Records from a data source:

# # #

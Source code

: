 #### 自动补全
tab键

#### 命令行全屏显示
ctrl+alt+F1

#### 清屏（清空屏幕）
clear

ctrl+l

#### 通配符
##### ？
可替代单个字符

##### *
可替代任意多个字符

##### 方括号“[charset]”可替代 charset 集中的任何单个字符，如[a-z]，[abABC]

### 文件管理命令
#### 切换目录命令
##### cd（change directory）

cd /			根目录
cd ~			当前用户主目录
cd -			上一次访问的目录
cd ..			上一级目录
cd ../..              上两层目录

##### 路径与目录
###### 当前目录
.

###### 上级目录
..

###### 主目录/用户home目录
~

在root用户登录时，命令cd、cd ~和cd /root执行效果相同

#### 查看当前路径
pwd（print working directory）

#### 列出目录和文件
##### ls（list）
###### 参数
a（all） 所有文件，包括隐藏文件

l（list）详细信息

# # #

▶ **What you will do**: Restate exactly, and only, every line from the one that contains "在root用户登录时，命令cd、cd ~和cd /root执行效果相同" through the last line of the records.

▶ **Answer for this exercise**:
在root用户登录时，命令cd、cd ~和cd /root执行效果相同

#### 查看当前路径
pwd（print working directory）

#### 列出目录和文件
##### ls（list）
###### 参数
a（all） 所有文件，包括隐藏文件

l（list）详细信息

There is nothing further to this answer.